### YOUR ASSIGNMENT:
What are the lines, word for word, from the line with "Rust will do" up to and including the line with "of projects and" in the records below? Omit the pictures.

[Dataset records]
----

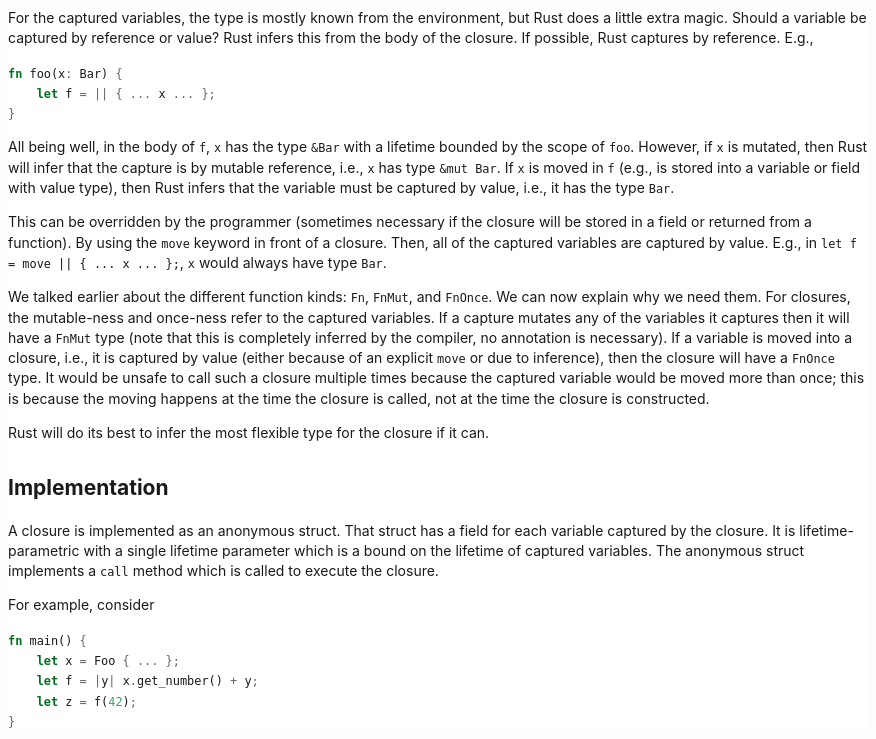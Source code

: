 For the captured variables, the type is mostly known from the environment, but
Rust does a little extra magic. Should a variable be captured by reference or
value? Rust infers this from the body of the closure. If possible, Rust captures
by reference. E.g.,

```rust
fn foo(x: Bar) {
    let f = || { ... x ... };
}
```

All being well, in the body of `f`, `x` has the type `&Bar` with a lifetime
bounded by the scope of `foo`. However, if `x` is mutated, then Rust will infer
that the capture is by mutable reference, i.e., `x` has type `&mut Bar`. If `x`
is moved in `f` (e.g., is stored into a variable or field with value type), then
Rust infers that the variable must be captured by value, i.e., it has the type
`Bar`.

This can be overridden by the programmer (sometimes necessary if the closure
will be stored in a field or returned from a function). By using the `move`
keyword in front of a closure. Then, all of the captured variables are captured
by value. E.g., in `let f = move || { ... x ... };`, `x` would always have type
`Bar`.

We talked earlier about the different function kinds: `Fn`, `FnMut`, and `FnOnce`.
We can now explain why we need them. For closures, the mutable-ness and once-ness
refer to the captured variables. If a capture mutates any of the variables it
captures then it will have a `FnMut` type (note that this is completely inferred
by the compiler, no annotation is necessary). If a variable is moved into a
closure, i.e., it is captured by value (either because of an explicit `move` or
due to inference), then the closure will have a `FnOnce` type. It would be unsafe
to call such a closure multiple times because the captured variable would be
moved more than once; this is because the moving happens at the time the closure
is called, not at the time the closure is constructed.

Rust will do its best to infer the most flexible type for the closure if it can.


## Implementation

A closure is implemented as an anonymous struct. That struct has a field for
each variable captured by the closure. It is lifetime-parametric with a single
lifetime parameter which is a bound on the lifetime of captured variables. The
anonymous struct implements a `call` method which is called to execute the
closure.

For example, consider

```rust
fn main() {
    let x = Foo { ... };
    let f = |y| x.get_number() + y;
    let z = f(42);
}
```
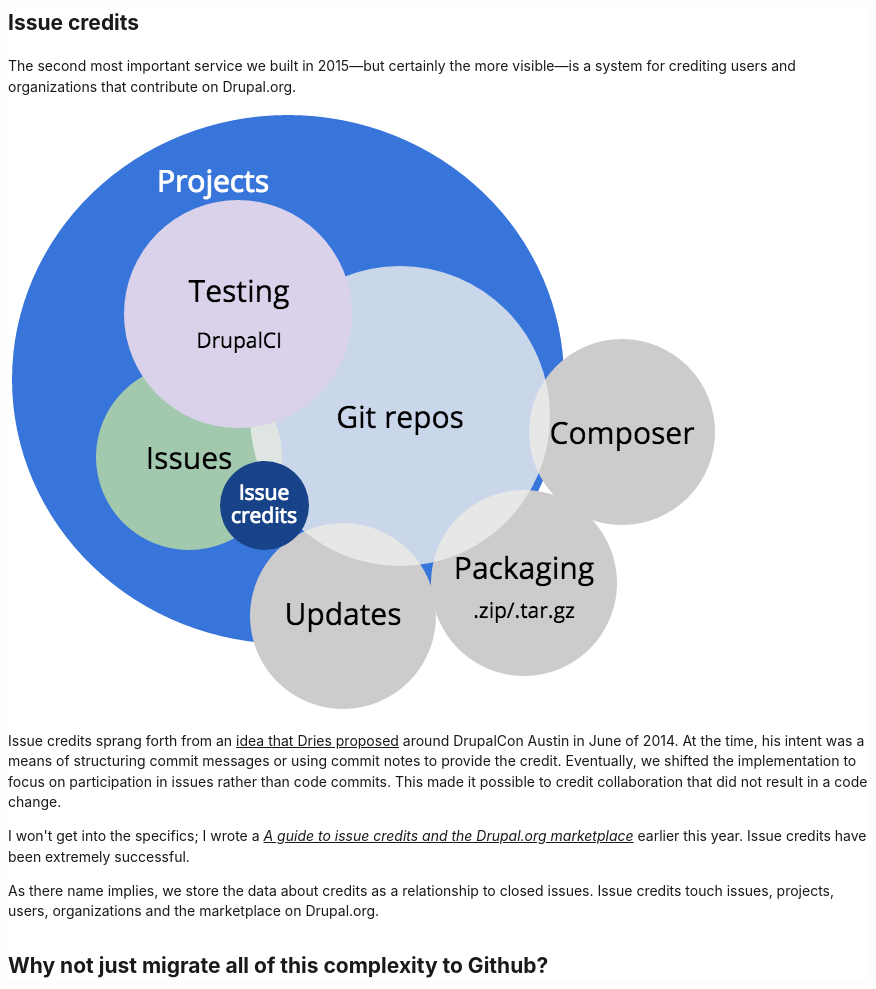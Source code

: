 ## Issue credits

The second most important service we built in 2015—but certainly the more visible—is a system for crediting users and organizations that contribute on Drupal.org.

![Representation of projects and issues related to credits.](/public/images/drupalorg-projects-issues-credits.png)

Issue credits sprang forth from an [idea that Dries proposed](http://buytaert.net/a-method-for-giving-credit-to-organizations-that-contribute-code-to-open-source) around DrupalCon Austin in June of 2014. At the time, his intent was a means of structuring commit messages or using commit notes to provide the credit. Eventually, we shifted the implementation to focus on participation in issues rather than code commits. This made it possible to credit collaboration that did not result in a code change.

I won't get into the specifics; I wrote a [*A guide to issue credits and the Drupal.org marketplace*](http://joshuami.com/2016/01/11/guide-to-issue-credits-and-marketplace/) earlier this year. Issue credits have been extremely successful.

As there name implies, we store the data about credits as a relationship to closed issues. Issue credits touch issues, projects, users, organizations and the marketplace on Drupal.org.

## Why not just migrate all of this complexity to Github?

----

### RESULT OF THE EXERCISE:
Rust will do its best to infer the most flexible type for the closure if it can.


## Implementation

A closure is implemented as an anonymous struct. That struct has a field for
each variable captured by the closure. It is lifetime-parametric with a single
lifetime parameter which is a bound on the lifetime of captured variables. The
anonymous struct implements a `call` method which is called to execute the
closure.

For example, consider

```rust
fn main() {
    let x = Foo { ... };
    let f = |y| x.get_number() + y;
    let z = f(42);
}
```
Source code

: ## Issue credits

The second most important service we built in 2015—but certainly the more visible—is a system for crediting users and organizations that contribute on Drupal.org.

![Representation of projects and issues related to credits.](/public/images/drupalorg-projects-issues-credits.png)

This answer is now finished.